----- DATA EXCERPTS -----

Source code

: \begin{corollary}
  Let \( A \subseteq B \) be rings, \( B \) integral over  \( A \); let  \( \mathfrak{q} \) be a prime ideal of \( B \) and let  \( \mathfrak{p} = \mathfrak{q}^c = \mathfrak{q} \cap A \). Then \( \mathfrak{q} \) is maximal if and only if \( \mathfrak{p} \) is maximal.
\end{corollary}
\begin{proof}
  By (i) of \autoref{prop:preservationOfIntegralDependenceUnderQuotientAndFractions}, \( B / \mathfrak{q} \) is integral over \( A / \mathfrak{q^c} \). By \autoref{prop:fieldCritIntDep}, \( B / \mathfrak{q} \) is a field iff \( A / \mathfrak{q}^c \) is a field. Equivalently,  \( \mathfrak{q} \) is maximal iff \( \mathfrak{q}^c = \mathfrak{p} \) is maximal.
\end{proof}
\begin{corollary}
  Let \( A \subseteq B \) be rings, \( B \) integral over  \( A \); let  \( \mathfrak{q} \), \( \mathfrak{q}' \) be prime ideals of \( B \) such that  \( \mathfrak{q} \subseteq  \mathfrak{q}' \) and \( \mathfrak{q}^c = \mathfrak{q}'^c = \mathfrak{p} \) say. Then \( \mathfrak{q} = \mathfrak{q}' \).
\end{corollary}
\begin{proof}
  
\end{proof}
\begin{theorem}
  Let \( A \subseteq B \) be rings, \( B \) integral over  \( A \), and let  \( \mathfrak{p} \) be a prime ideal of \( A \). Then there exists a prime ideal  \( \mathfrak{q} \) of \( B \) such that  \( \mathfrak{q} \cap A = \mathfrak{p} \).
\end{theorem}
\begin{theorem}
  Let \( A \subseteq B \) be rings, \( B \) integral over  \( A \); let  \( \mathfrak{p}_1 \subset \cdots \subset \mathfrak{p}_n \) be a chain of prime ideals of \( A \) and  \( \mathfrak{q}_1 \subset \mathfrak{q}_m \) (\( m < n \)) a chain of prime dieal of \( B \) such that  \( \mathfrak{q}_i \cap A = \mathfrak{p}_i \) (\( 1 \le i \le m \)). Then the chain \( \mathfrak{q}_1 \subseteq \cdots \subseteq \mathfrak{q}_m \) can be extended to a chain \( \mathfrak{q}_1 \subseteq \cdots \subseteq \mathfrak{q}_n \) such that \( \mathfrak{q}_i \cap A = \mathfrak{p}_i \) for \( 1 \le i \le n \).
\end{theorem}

-----
----- DATA EXCERPTS -----

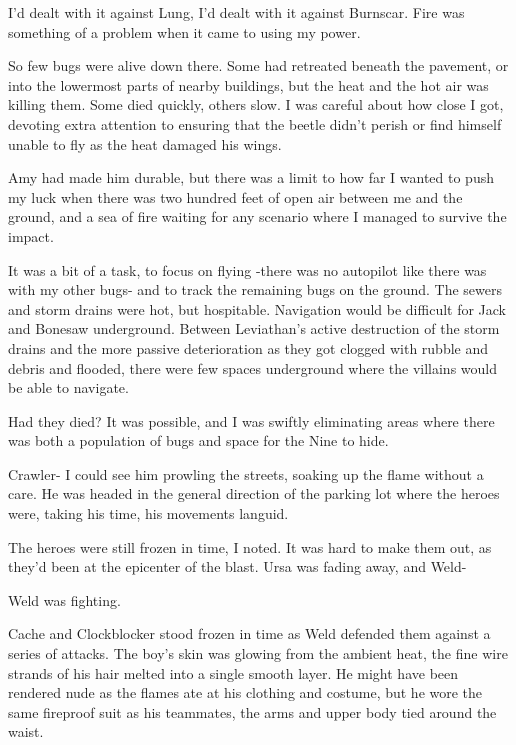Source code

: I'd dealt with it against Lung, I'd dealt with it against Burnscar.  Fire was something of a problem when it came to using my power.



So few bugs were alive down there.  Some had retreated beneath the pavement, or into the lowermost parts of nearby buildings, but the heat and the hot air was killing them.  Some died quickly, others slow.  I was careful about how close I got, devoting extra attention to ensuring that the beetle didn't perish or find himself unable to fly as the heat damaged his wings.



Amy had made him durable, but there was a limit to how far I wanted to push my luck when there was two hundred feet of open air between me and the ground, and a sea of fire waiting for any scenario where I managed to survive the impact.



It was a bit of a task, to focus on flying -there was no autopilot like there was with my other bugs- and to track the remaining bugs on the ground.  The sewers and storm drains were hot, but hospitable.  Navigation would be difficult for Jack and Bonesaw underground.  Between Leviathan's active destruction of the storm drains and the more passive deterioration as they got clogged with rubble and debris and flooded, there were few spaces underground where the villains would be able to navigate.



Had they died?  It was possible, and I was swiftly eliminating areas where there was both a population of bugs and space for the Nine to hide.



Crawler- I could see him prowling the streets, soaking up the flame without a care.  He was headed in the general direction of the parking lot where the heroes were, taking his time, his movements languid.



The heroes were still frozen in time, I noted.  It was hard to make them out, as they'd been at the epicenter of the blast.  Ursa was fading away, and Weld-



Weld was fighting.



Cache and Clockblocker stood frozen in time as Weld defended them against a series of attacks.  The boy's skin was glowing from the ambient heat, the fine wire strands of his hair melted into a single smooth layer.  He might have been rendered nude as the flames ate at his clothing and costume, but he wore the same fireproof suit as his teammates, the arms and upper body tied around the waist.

-----

• DIRECTIONS
For the word "rings", state the number of lines in the listing that contain it and nothing further.

• EXERCISE SOLUTION
4